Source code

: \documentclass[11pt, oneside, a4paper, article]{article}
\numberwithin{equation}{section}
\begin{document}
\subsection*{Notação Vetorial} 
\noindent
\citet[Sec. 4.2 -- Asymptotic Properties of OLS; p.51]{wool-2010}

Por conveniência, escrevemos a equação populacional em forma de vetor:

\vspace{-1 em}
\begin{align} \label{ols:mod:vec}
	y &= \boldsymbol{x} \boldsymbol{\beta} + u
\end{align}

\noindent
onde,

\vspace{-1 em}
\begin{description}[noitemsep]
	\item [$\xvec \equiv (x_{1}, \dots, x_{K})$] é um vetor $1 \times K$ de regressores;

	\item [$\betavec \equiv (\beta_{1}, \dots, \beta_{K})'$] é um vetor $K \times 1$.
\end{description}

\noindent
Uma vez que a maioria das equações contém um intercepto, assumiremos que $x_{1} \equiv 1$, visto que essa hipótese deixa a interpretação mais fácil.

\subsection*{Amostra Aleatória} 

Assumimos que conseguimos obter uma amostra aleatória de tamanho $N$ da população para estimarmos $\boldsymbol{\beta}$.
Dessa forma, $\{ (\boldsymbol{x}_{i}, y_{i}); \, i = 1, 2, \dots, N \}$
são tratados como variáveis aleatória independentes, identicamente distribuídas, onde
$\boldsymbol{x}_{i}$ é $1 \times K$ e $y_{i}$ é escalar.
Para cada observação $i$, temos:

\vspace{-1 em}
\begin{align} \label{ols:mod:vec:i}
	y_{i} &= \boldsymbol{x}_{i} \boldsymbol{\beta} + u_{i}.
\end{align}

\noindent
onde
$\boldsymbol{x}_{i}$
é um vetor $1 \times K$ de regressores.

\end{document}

━━━━━━━━━━━━━━━━

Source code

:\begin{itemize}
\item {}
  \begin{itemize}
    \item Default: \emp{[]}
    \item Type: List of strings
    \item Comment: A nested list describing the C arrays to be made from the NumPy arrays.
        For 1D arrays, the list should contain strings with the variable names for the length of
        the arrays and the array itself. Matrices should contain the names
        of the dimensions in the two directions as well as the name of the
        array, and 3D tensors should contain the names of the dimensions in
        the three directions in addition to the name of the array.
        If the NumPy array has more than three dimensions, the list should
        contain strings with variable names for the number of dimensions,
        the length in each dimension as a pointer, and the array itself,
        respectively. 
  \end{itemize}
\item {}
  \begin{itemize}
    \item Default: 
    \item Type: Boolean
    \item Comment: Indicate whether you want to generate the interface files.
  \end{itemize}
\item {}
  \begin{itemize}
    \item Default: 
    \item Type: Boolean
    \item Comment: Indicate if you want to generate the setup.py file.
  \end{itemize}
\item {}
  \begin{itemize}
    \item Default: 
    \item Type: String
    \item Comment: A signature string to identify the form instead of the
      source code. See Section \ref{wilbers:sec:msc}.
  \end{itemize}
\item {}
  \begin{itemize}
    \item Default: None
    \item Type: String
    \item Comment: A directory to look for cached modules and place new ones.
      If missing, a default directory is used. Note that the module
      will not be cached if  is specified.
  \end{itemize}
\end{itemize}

━━━━━━━━━━━━━━━━

What you have to do -
Nothing but the lines with "regressores" should be returned, copied from the entries above.

Solution -
	\item [$\xvec \equiv (x_{1}, \dots, x_{K})$] é um vetor $1 \times K$ de regressores;
é um vetor $1 \times K$ de regressores.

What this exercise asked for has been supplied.